According to SingCert, Cloudflare has identified a total of 770 unique URLs of such cached content, and has gotten the cooperation of search engine providers to purge them.

A Personal Data Protection Commission (PDPC) spokesman said that to date, it has not been notified by organisations or individuals here that their data have been compromised due to the bug.

“The PDPC will continue to monitor the situation and may investigate should there be any indication of a potential breach of personal data protection obligations,” the spokesman said.

In the Business Insider article, Cloudflare chief technology officer John Graham-Cumming said that most of the exposed data have been removed from the caches of search engines including Google.

At its peak earlier this month, about 120,000 webpages were leaking information every day, he said.

Cyber security experts here told TODAY it is possible that some Singapore companies might have been affected but were unaware of it.

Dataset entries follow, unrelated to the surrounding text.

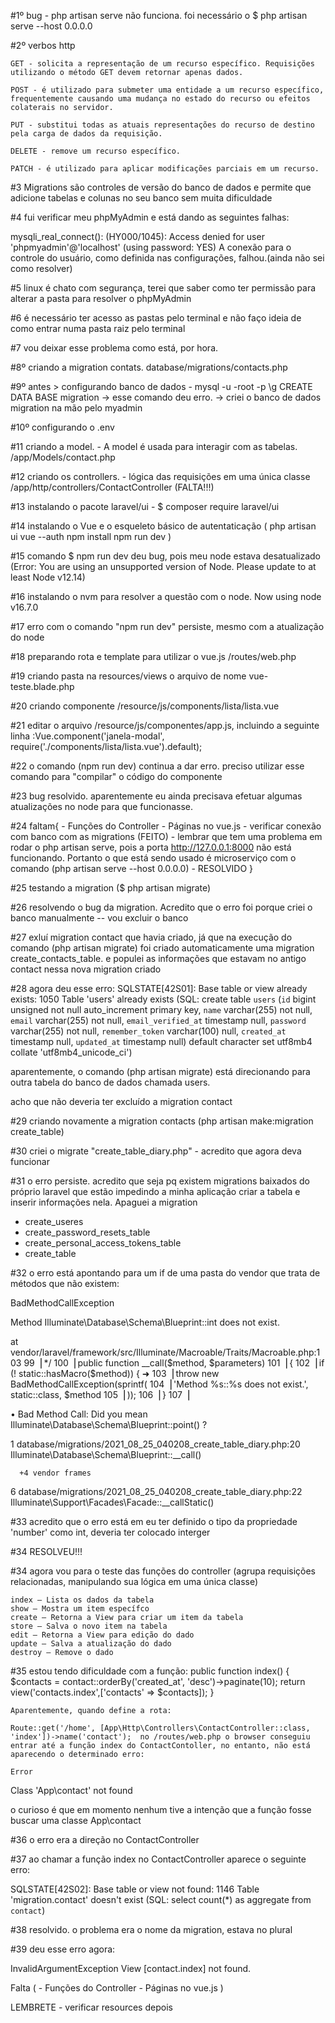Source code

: #1º bug - php artisan serve não funciona. foi necessário o $ php artisan serve --host 0.0.0.0 

#2º verbos http

    GET - solicita a representação de um recurso específico. Requisições utilizando o método GET devem retornar apenas dados.

    POST - é utilizado para submeter uma entidade a um recurso específico, frequentemente causando uma mudança no estado do recurso ou efeitos colaterais no servidor.

    PUT - substitui todas as atuais representações do recurso de destino pela carga de dados da requisição.

    DELETE - remove um recurso específico.

    PATCH - é utilizado para aplicar modificações parciais em um recurso.

#3 Migrations são controles de versão do banco de dados e permite que adicione tabelas e colunas no seu banco sem muita dificuldade

#4 fui verificar meu phpMyAdmin e está dando as seguintes falhas:
 
mysqli_real_connect(): (HY000/1045): Access denied for user 'phpmyadmin'@'localhost' (using password: YES)
A conexão para o controle do usuário, como definida nas configurações, falhou.(ainda não sei como resolver)

#5 linux é chato com segurança, terei que saber como ter permissão para alterar a pasta para resolver o phpMyAdmin

#6 é necessário ter acesso as pastas pelo terminal e não faço ideia de como entrar numa pasta raiz pelo terminal

#7 vou deixar esse problema como está, por hora. 
 
#8º criando a migration contats. database/migrations/contacts.php

#9º antes > configurando banco de dados
    - mysql -u -root -p
    \g CREATE DATA BASE migration  -> esse comando deu erro. -> criei o banco de dados migration na mão pelo myadmin


#10º configurando o .env

#11 criando a model. - A model é usada para interagir com as tabelas. /app/Models/contact.php

#12 criando os controllers. - lógica das requisições em uma única classe    /app/http/controllers/ContactController (FALTA!!!)

#13 instalando o pacote laravel/ui - $ composer require laravel/ui

#14 instalando o Vue e o esqueleto básico de autentaticação 
(
    php artisan ui vue --auth
    npm install
    npm run dev
)

#15 comando $ npm run dev deu bug, pois meu node estava desatualizado (Error: You are using an unsupported version of Node. Please update to at least Node v12.14)

#16 instalando o nvm para resolver a questão com o node. Now using node v16.7.0

#17 erro com o comando "npm run dev" persiste, mesmo com a atualização do node

#18 preparando rota e template para utilizar o vue.js  /routes/web.php

#19 criando pasta na resources/views o arquivo de nome vue-teste.blade.php

#20 criando componente /resource/js/components/lista/lista.vue

#21 editar o arquivo /resource/js/componentes/app.js, incluindo a seguinte linha :Vue.component('janela-modal', require('./components/lista/lista.vue').default);

#22 o comando (npm run dev) continua a dar erro. preciso utilizar esse comando para "compilar" o código do componente

#23 bug resolvido. aparentemente eu ainda precisava efetuar algumas atualizações no node para que funcionasse.

#24 faltam{
    - Funções do Controller
    - Páginas no vue.js
    - verificar conexão com banco com as migrations (FEITO)
    - lembrar que tem uma problema em rodar o php artisan serve, pois a porta http://127.0.0.1:8000 não está funcionando. Portanto 
    o que está sendo usado é microserviço com o comando (php artisan serve --host 0.0.0.0)  - RESOLVIDO
}

#25 testando a migration ($ php artisan migrate) 

#26 resolvendo o bug da migration. Acredito que o erro foi porque criei o banco manualmente -- vou excluir o banco

#27 exluí migration contact que havia criado, já que na execução do comando (php artisan migrate) foi criado automaticamente uma migration create_contacts_table. e populei as informações que estavam no antigo contact nessa nova migration criado

#28 agora deu esse erro:
SQLSTATE[42S01]: Base table or view already exists: 1050 Table 'users' already exists (SQL: create table `users` (`id` bigint unsigned not null auto_increment primary key, `name` varchar(255) not null, `email` varchar(255) not null, `email_verified_at` timestamp null, `password` varchar(255) not null, `remember_token` varchar(100) null, `created_at` timestamp null, `updated_at` timestamp null) default character set utf8mb4 collate 'utf8mb4_unicode_ci')

aparentemente, o comando (php artisan migrate) está direcionando para outra tabela do banco de dados chamada users.

acho que não deveria ter excluído a migration contact

#29 criando novamente a migration contacts (php artisan make:migration create_table)

#30 criei o migrate "create_table_diary.php" - acredito que agora deva funcionar

#31 o erro persiste. acredito que seja pq existem migrations baixados do próprio laravel que estão impedindo a minha aplicação criar a tabela e inserir informações nela. Apaguei a migration

- create_useres
- create_password_resets_table
- create_personal_access_tokens_table
- create_table

#32 o erro está apontando para um if de uma pasta do vendor que trata de métodos que não existem: 

   BadMethodCallException 

  Method Illuminate\Database\Schema\Blueprint::int does not exist.

  at vendor/laravel/framework/src/Illuminate/Macroable/Traits/Macroable.php:103
     99▕      */
    100▕     public function __call($method, $parameters)
    101▕     {
    102▕         if (! static::hasMacro($method)) {
  ➜ 103▕             throw new BadMethodCallException(sprintf(
    104▕                 'Method %s::%s does not exist.', static::class, $method
    105▕             ));
    106▕         }
    107▕ 

  • Bad Method Call: Did you mean Illuminate\Database\Schema\Blueprint::point() ? 

  1   database/migrations/2021_08_25_040208_create_table_diary.php:20
      Illuminate\Database\Schema\Blueprint::__call()

      +4 vendor frames 
  6   database/migrations/2021_08_25_040208_create_table_diary.php:22
      Illuminate\Support\Facades\Facade::__callStatic()


#33 acredito que o erro está em eu ter definido o tipo da propriedade 'number' como int, deveria ter colocado interger

#34 RESOLVEU!!! 

#34 agora vou para o teste das funções do controller  (agrupa requisições relacionadas, manipulando sua lógica em uma única classe)

    index – Lista os dados da tabela
    show – Mostra um item específco
    create – Retorna a View para criar um item da tabela
    store – Salva o novo item na tabela
    edit – Retorna a View para edição do dado
    update – Salva a atualização do dado
    destroy – Remove o dado


#35 estou tendo dificuldade com a função:
    public function index()
    {
        $contacts = contact::orderBy('created_at', 'desc')->paginate(10);
        return view('contacts.index',['contacts' => $contacts]);
    }

    Aparentemente, quando define a rota: 
    
    Route::get('/home', [App\Http\Controllers\ContactController::class, 'index'])->name('contact');  no /routes/web.php o browser conseguiu entrar até a função index do ContactContoller, no entanto, não está aparecendo o determinado erro:

    Error
Class 'App\contact' not found 

o curioso é que em momento nenhum tive a intenção que a função fosse buscar uma classe App\contact

#36 o erro era a direção no ContactController

#37 ao chamar a função index no ContactController aparece o seguinte erro:

SQLSTATE[42S02]: Base table or view not found: 1146 Table 'migration.contact' doesn't exist (SQL: select count(*) as aggregate from `contact`) 

#38 resolvido. o problema era o nome da migration, estava no plural

#39 deu esse erro agora:

InvalidArgumentException
View [contact.index] not found. 

Falta (
    - Funções do Controller
    - Páginas no vue.js
)



LEMBRETE - verificar resources depois

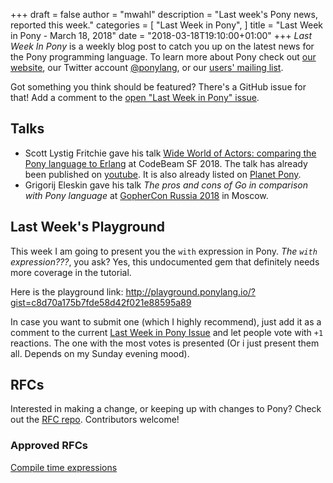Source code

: +++
draft = false
author = "mwahl"
description = "Last week's Pony news, reported this week."
categories = [
    "Last Week in Pony",
]
title = "Last Week in Pony - March 18, 2018"
date = "2018-03-18T19:10:00+01:00"
+++
_Last Week In Pony_ is a weekly blog post to catch you up on the latest news for the Pony programming language. To learn more about Pony check out [our website](ponylang.io), our Twitter account [@ponylang](https://twitter.com/ponylang), or our [users' mailing list](https://pony.groups.io/g/user). 

Got something you think should be featured? There's a GitHub issue for that! Add a comment to the [open "Last Week in Pony" issue](https://github.com/ponylang/ponylang.github.io/issues?q=is%3Aissue+is%3Aopen+label%3Alast-week-in-pony).
<!--more-->

## Talks

* Scott Lystig Fritchie gave his talk [Wide World of Actors: comparing the Pony language to Erlang](https://codesync.global/speaker/scott-lystig-fritchie56/) at CodeBeam SF 2018. The talk has already been published on [youtube](https://youtu.be/uv-3ptTD8hg). It is also already listed on [Planet Pony](/community/planet-pony).
* Grigorij Eleskin gave his talk *The pros and cons of Go in comparison with Pony language* at [GopherCon Russia 2018](https://www.gophercon-russia.ru/en) in Moscow.

## Last Week's Playground

This week I am going to present you the `with` expression in Pony. *The `with` expression???*, you ask? 
Yes, this undocumented gem that definitely needs more coverage in the tutorial.

Here is the playground link: http://playground.ponylang.io/?gist=c8d70a175b7fde58d42f021e88595a89

In case you want to submit one (which I highly recommend), just add it as a comment to the current [Last Week in Pony Issue](https://github.com/ponylang/ponylang.github.io/issues?q=is%3Aissue+is%3Aopen+label%3Alast-week-in-pony) and let people vote with `+1` reactions. The one with the most votes is presented (Or i just present them all. Depends on my Sunday evening mood).

## RFCs

Interested in making a change, or keeping up with changes to Pony? Check out the [RFC repo](https://github.com/ponylang/rfcs). Contributors welcome!

### Approved RFCs
  
[Compile time expressions](https://github.com/ponylang/rfcs/blob/master/text/0053-compile-time-expression.md)

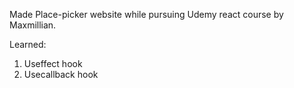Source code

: Made Place-picker website while pursuing Udemy react course by Maxmillian. 

Learned:
1. Useffect hook
2. Usecallback hook
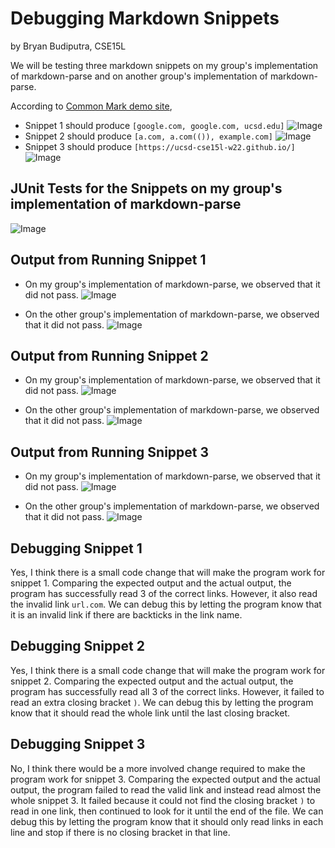 # Debugging Markdown Snippets
by Bryan Budiputra, CSE15L

We will be testing three markdown snippets on my group's implementation of markdown-parse and on another group's implementation of markdown-parse.

According to [Common Mark demo site](https://spec.commonmark.org/dingus/),

* Snippet 1 should produce `[google.com, google.com, ucsd.edu]`
    ![Image](images/snippet1.png)
* Snippet 2 should produce `[a.com, a.com(()), example.com]`
    ![Image](images/snippet2.png)
* Snippet 3 should produce `[https://ucsd-cse15l-w22.github.io/]`
    ![Image](images/snippet3.png)

## JUnit Tests for the Snippets on my group's implementation of markdown-parse
![Image](images/junitsnippets.png)

## Output from Running Snippet 1
* On my group's implementation of markdown-parse, we observed that it did not pass.
    ![Image](images/myfailsnippet1.png)

* On the other group's implementation of markdown-parse, we observed that it did not pass.
    ![Image](images/theirfailsnippet1.png)

## Output from Running Snippet 2
* On my group's implementation of markdown-parse, we observed that it did not pass.
    ![Image](images/myfailsnippet2.png)

* On the other group's implementation of markdown-parse, we observed that it did not pass.
    ![Image](images/theirfailsnippet2.png)

## Output from Running Snippet 3
* On my group's implementation of markdown-parse, we observed that it did not pass.
    ![Image](images/myfailsnippet3.png)

* On the other group's implementation of markdown-parse, we observed that it did not pass.
    ![Image](images/theirfailsnippet3.png)

## Debugging Snippet 1
Yes, I think there is a small code change that will make the program work for snippet 1. Comparing the expected output and the actual output, the program has successfully read 3 of the correct links. However, it also read the invalid link `url.com`. We can debug this by letting the program know that it is an invalid link if there are backticks in the link name.

## Debugging Snippet 2
Yes, I think there is a small code change that will make the program work for snippet 2. Comparing the expected output and the actual output, the program has successfully read all 3 of the correct links. However, it failed to read an extra closing bracket `)`. We can debug this by letting the program know that it should read the whole link until the last closing bracket.

## Debugging Snippet 3
No, I think there would be a more involved change required to make the program work for snippet 3. Comparing the expected output and the actual output, the program failed to read the valid link and instead read almost the whole snippet 3. It failed because it could not find the closing bracket `)` to read in one link, then continued to look for it until the end of the file. We can debug this by letting the program know that it should only read links in each line and stop if there is no closing bracket in that line.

Mr Anthony Lim, director of Cloud Security Alliance, said: “It is hard to tell how widespread this bug is, as bugs are hard to detect, unlike attacks. There is no immediate protection till someone builds a patch, which Cloudflare has ... What companies should do now is build their defences, as hackers will now try to exploit the vulnerability.”

Mr Bill Taylor-Mountford, vice- president (Asia-Pacific & Japan) for security intelligence firm LogRhythm, said companies here that use Cloudflare’s services should verify if their data have been compromised, and take immediate corrective actions if necessary.

“While the full extent of damage from the Cloudbleed leak has yet to be established, what is worrying is that this vulnerability existed for almost five months before it was discovered and subsequently rectified,” he said. He added: “For consumers, to be on the safe side, they should consider changing the passwords to sensitive accounts.”